• _EXERCISE BRIEF_
Take every line from the material that has the word "para" in it.

• _INFORMATION_
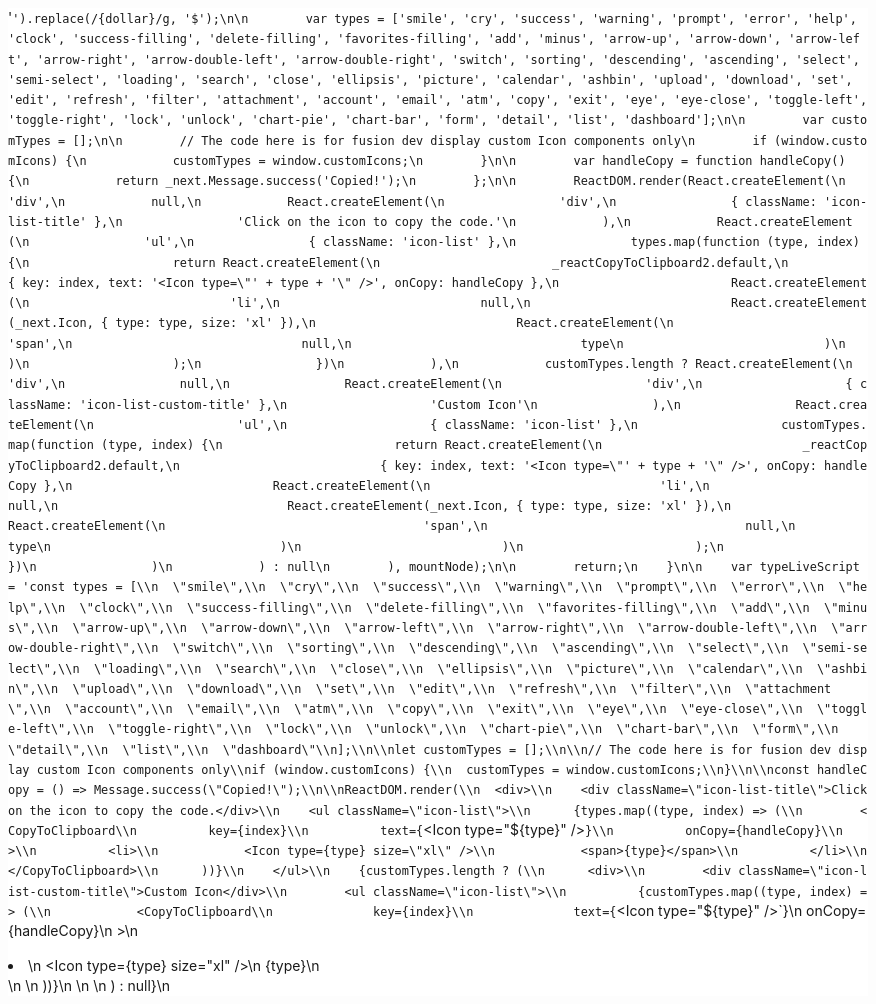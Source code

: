 '`').replace(/{dollar}/g, '$');\n\n        var types = ['smile', 'cry', 'success', 'warning', 'prompt', 'error', 'help', 'clock', 'success-filling', 'delete-filling', 'favorites-filling', 'add', 'minus', 'arrow-up', 'arrow-down', 'arrow-left', 'arrow-right', 'arrow-double-left', 'arrow-double-right', 'switch', 'sorting', 'descending', 'ascending', 'select', 'semi-select', 'loading', 'search', 'close', 'ellipsis', 'picture', 'calendar', 'ashbin', 'upload', 'download', 'set', 'edit', 'refresh', 'filter', 'attachment', 'account', 'email', 'atm', 'copy', 'exit', 'eye', 'eye-close', 'toggle-left', 'toggle-right', 'lock', 'unlock', 'chart-pie', 'chart-bar', 'form', 'detail', 'list', 'dashboard'];\n\n        var customTypes = [];\n\n        // The code here is for fusion dev display custom Icon components only\n        if (window.customIcons) {\n            customTypes = window.customIcons;\n        }\n\n        var handleCopy = function handleCopy() {\n            return _next.Message.success('Copied!');\n        };\n\n        ReactDOM.render(React.createElement(\n            'div',\n            null,\n            React.createElement(\n                'div',\n                { className: 'icon-list-title' },\n                'Click on the icon to copy the code.'\n            ),\n            React.createElement(\n                'ul',\n                { className: 'icon-list' },\n                types.map(function (type, index) {\n                    return React.createElement(\n                        _reactCopyToClipboard2.default,\n                        { key: index, text: '<Icon type=\"' + type + '\" />', onCopy: handleCopy },\n                        React.createElement(\n                            'li',\n                            null,\n                            React.createElement(_next.Icon, { type: type, size: 'xl' }),\n                            React.createElement(\n                                'span',\n                                null,\n                                type\n                            )\n                        )\n                    );\n                })\n            ),\n            customTypes.length ? React.createElement(\n                'div',\n                null,\n                React.createElement(\n                    'div',\n                    { className: 'icon-list-custom-title' },\n                    'Custom Icon'\n                ),\n                React.createElement(\n                    'ul',\n                    { className: 'icon-list' },\n                    customTypes.map(function (type, index) {\n                        return React.createElement(\n                            _reactCopyToClipboard2.default,\n                            { key: index, text: '<Icon type=\"' + type + '\" />', onCopy: handleCopy },\n                            React.createElement(\n                                'li',\n                                null,\n                                React.createElement(_next.Icon, { type: type, size: 'xl' }),\n                                React.createElement(\n                                    'span',\n                                    null,\n                                    type\n                                )\n                            )\n                        );\n                    })\n                )\n            ) : null\n        ), mountNode);\n\n        return;\n    }\n\n    var typeLiveScript = 'const types = [\\n  \"smile\",\\n  \"cry\",\\n  \"success\",\\n  \"warning\",\\n  \"prompt\",\\n  \"error\",\\n  \"help\",\\n  \"clock\",\\n  \"success-filling\",\\n  \"delete-filling\",\\n  \"favorites-filling\",\\n  \"add\",\\n  \"minus\",\\n  \"arrow-up\",\\n  \"arrow-down\",\\n  \"arrow-left\",\\n  \"arrow-right\",\\n  \"arrow-double-left\",\\n  \"arrow-double-right\",\\n  \"switch\",\\n  \"sorting\",\\n  \"descending\",\\n  \"ascending\",\\n  \"select\",\\n  \"semi-select\",\\n  \"loading\",\\n  \"search\",\\n  \"close\",\\n  \"ellipsis\",\\n  \"picture\",\\n  \"calendar\",\\n  \"ashbin\",\\n  \"upload\",\\n  \"download\",\\n  \"set\",\\n  \"edit\",\\n  \"refresh\",\\n  \"filter\",\\n  \"attachment\",\\n  \"account\",\\n  \"email\",\\n  \"atm\",\\n  \"copy\",\\n  \"exit\",\\n  \"eye\",\\n  \"eye-close\",\\n  \"toggle-left\",\\n  \"toggle-right\",\\n  \"lock\",\\n  \"unlock\",\\n  \"chart-pie\",\\n  \"chart-bar\",\\n  \"form\",\\n  \"detail\",\\n  \"list\",\\n  \"dashboard\"\\n];\\n\\nlet customTypes = [];\\n\\n// The code here is for fusion dev display custom Icon components only\\nif (window.customIcons) {\\n  customTypes = window.customIcons;\\n}\\n\\nconst handleCopy = () => Message.success(\"Copied!\");\\n\\nReactDOM.render(\\n  <div>\\n    <div className=\"icon-list-title\">Click on the icon to copy the code.</div>\\n    <ul className=\"icon-list\">\\n      {types.map((type, index) => (\\n        <CopyToClipboard\\n          key={index}\\n          text={`<Icon type=\"${type}\" />`}\\n          onCopy={handleCopy}\\n        >\\n          <li>\\n            <Icon type={type} size=\"xl\" />\\n            <span>{type}</span>\\n          </li>\\n        </CopyToClipboard>\\n      ))}\\n    </ul>\\n    {customTypes.length ? (\\n      <div>\\n        <div className=\"icon-list-custom-title\">Custom Icon</div>\\n        <ul className=\"icon-list\">\\n          {customTypes.map((type, index) => (\\n            <CopyToClipboard\\n              key={index}\\n              text={`<Icon type=\"${type}\" />`}\\n              onCopy={handleCopy}\\n            >\\n              <li>\\n                <Icon type={type} size=\"xl\" />\\n                <span>{type}</span>\\n              </li>\\n            </CopyToClipboard>\\n          ))}\\n        </ul>\\n      </div>\\n    ) : null}\\n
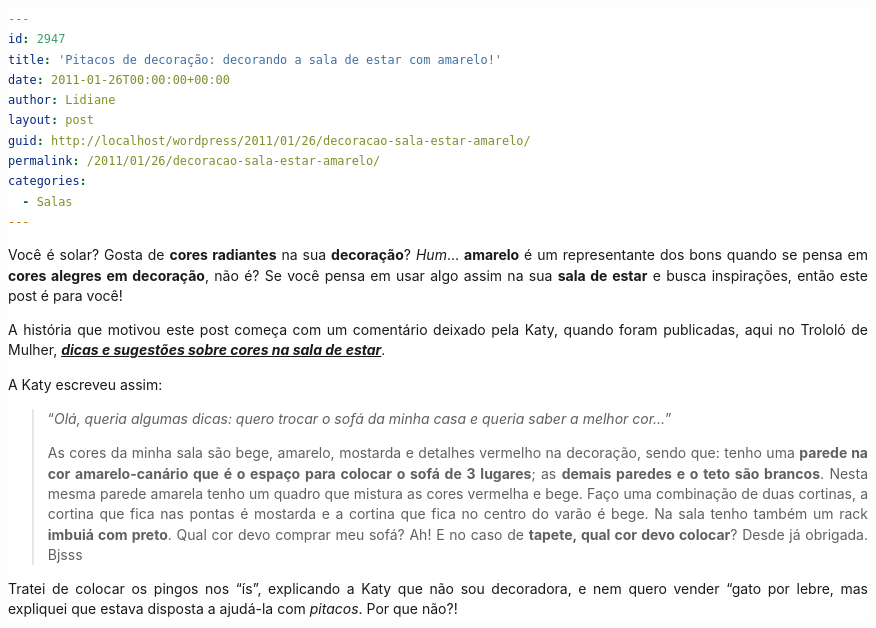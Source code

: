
 ```yaml
---
id: 2947
title: 'Pitacos de decoração: decorando a sala de estar com amarelo!'
date: 2011-01-26T00:00:00+00:00
author: Lidiane
layout: post
guid: http://localhost/wordpress/2011/01/26/decoracao-sala-estar-amarelo/
permalink: /2011/01/26/decoracao-sala-estar-amarelo/
categories:
  - Salas
---
```

<p style="text-align: justify;">
  Você é solar? Gosta de <strong>cores radiantes</strong> na sua <strong>decoração</strong>? <em>Hum</em>… <strong>amarelo</strong> é um representante dos bons quando se pensa em <strong>cores alegres em decoração</strong>, não é? Se você pensa em usar algo assim na sua <strong>sala de estar</strong> e busca inspirações, então este post é para você!
</p>

<p style="text-align: justify;">
  A história que motivou este post começa com um comentário deixado pela Katy, quando foram publicadas, aqui no Trololó de Mulher, <strong><em><a href="http://www.trololodemulher.com.br/2010/12/27/decoracao-cor-sala-de-estar/">dicas e sugestões sobre cores na sala de estar</a></em></strong>.
</p>



<p style="text-align: justify;">
  A Katy escreveu assim:
</p>

<blockquote style="text-align: justify;">
  <p>
    “<em>Olá, queria algumas dicas: quero trocar o sofá da minha casa e queria saber a melhor cor…</em>”
  </p>
  
  <p>
    As cores da minha sala são bege, amarelo, mostarda e detalhes vermelho na decoração, sendo que: tenho uma <strong>parede na cor amarelo-canário que é o espaço para colocar o sofá de 3 lugares</strong>; as <strong>demais paredes e o teto são brancos</strong>. Nesta mesma parede amarela tenho um quadro que mistura as cores vermelha e bege. Faço uma combinação de duas cortinas, a cortina que fica nas pontas é mostarda e a cortina que fica no centro do varão é bege. Na sala tenho também um rack <strong>imbuiá com preto</strong>. Qual cor devo comprar meu sofá? Ah! E no caso de <strong>tapete, qual cor devo colocar</strong>? Desde já obrigada. Bjsss
  </p>
</blockquote>

<p style="text-align: justify;">
  Tratei de colocar os pingos nos “ís”, explicando a Katy que não sou decoradora, e nem quero vender “gato por lebre, mas expliquei que estava disposta a ajudá-la com <em>pitacos</em>. Por que não?!
</p>
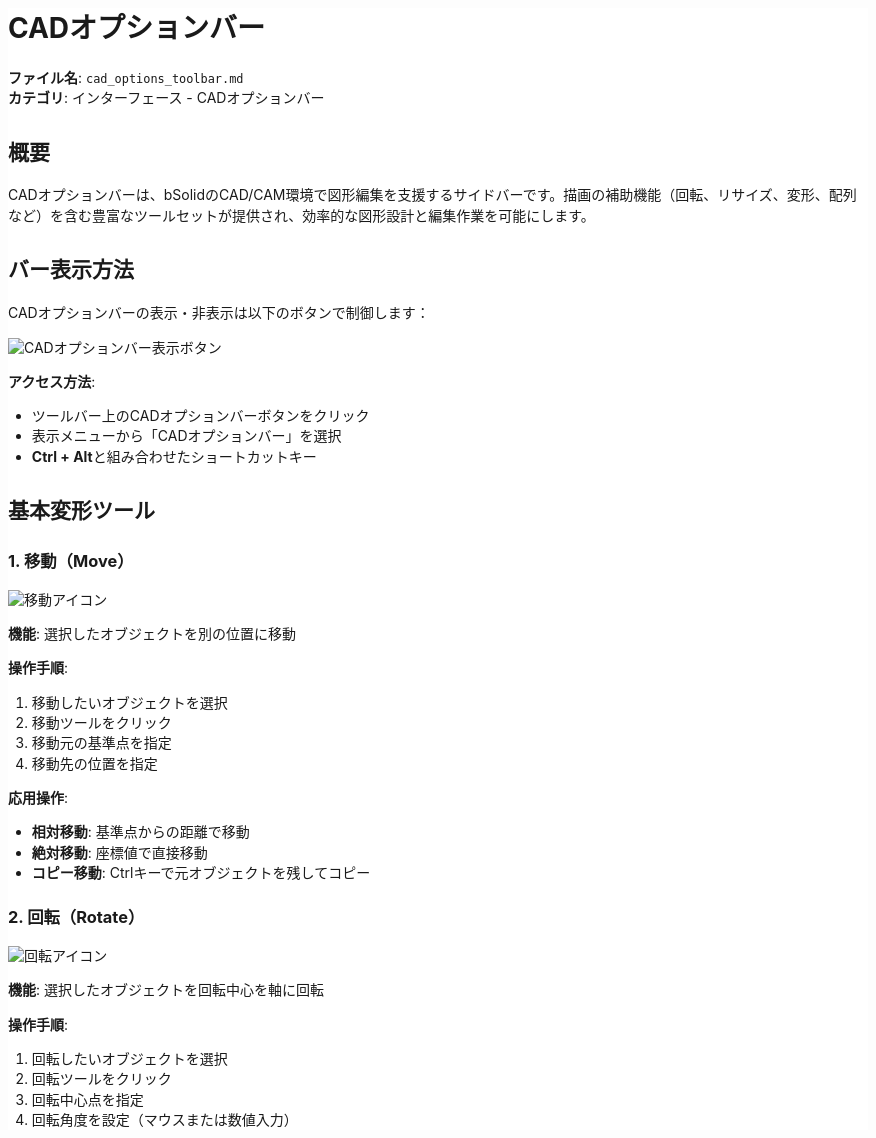 # CADオプションバー

**ファイル名**: `cad_options_toolbar.md`  
**カテゴリ**: インターフェース - CADオプションバー

## 概要

CADオプションバーは、bSolidのCAD/CAM環境で図形編集を支援するサイドバーです。描画の補助機能（回転、リサイズ、変形、配列など）を含む豊富なツールセットが提供され、効率的な図形設計と編集作業を可能にします。

## バー表示方法

CADオプションバーの表示・非表示は以下のボタンで制御します：

![CADオプションバー表示ボタン](../../Help/ja/5804sb0002/FIGURE/15-icone/b15b0007/modifiers_03_32.png)

**アクセス方法**:
- ツールバー上のCADオプションバーボタンをクリック
- 表示メニューから「CADオプションバー」を選択
- **Ctrl + Alt**と組み合わせたショートカットキー

## 基本変形ツール

### 1. 移動（Move）
![移動アイコン](../../Help/ja/5804sb0002/FIGURE/15-icone/b15b0001/Modify_Move.png)

**機能**: 選択したオブジェクトを別の位置に移動

**操作手順**:
1. 移動したいオブジェクトを選択
2. 移動ツールをクリック
3. 移動元の基準点を指定
4. 移動先の位置を指定

**応用操作**:
- **相対移動**: 基準点からの距離で移動
- **絶対移動**: 座標値で直接移動
- **コピー移動**: Ctrlキーで元オブジェクトを残してコピー

### 2. 回転（Rotate）
![回転アイコン](../../Help/ja/5804sb0002/FIGURE/15-icone/b15b0001/Modify_Rotations.png)

**機能**: 選択したオブジェクトを回転中心を軸に回転

**操作手順**:
1. 回転したいオブジェクトを選択
2. 回転ツールをクリック
3. 回転中心点を指定
4. 回転角度を設定（マウスまたは数値入力）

• _OUTPUT_
  Você é solar? Gosta de <strong>cores radiantes</strong> na sua <strong>decoração</strong>? <em>Hum</em>… <strong>amarelo</strong> é um representante dos bons quando se pensa em <strong>cores alegres em decoração</strong>, não é? Se você pensa em usar algo assim na sua <strong>sala de estar</strong> e busca inspirações, então este post é para você!
    As cores da minha sala são bege, amarelo, mostarda e detalhes vermelho na decoração, sendo que: tenho uma <strong>parede na cor amarelo-canário que é o espaço para colocar o sofá de 3 lugares</strong>; as <strong>demais paredes e o teto são brancos</strong>. Nesta mesma parede amarela tenho um quadro que mistura as cores vermelha e bege. Faço uma combinação de duas cortinas, a cortina que fica nas pontas é mostarda e a cortina que fica no centro do varão é bege. Na sala tenho também um rack <strong>imbuiá com preto</strong>. Qual cor devo comprar meu sofá? Ah! E no caso de <strong>tapete, qual cor devo colocar</strong>? Desde já obrigada. Bjsss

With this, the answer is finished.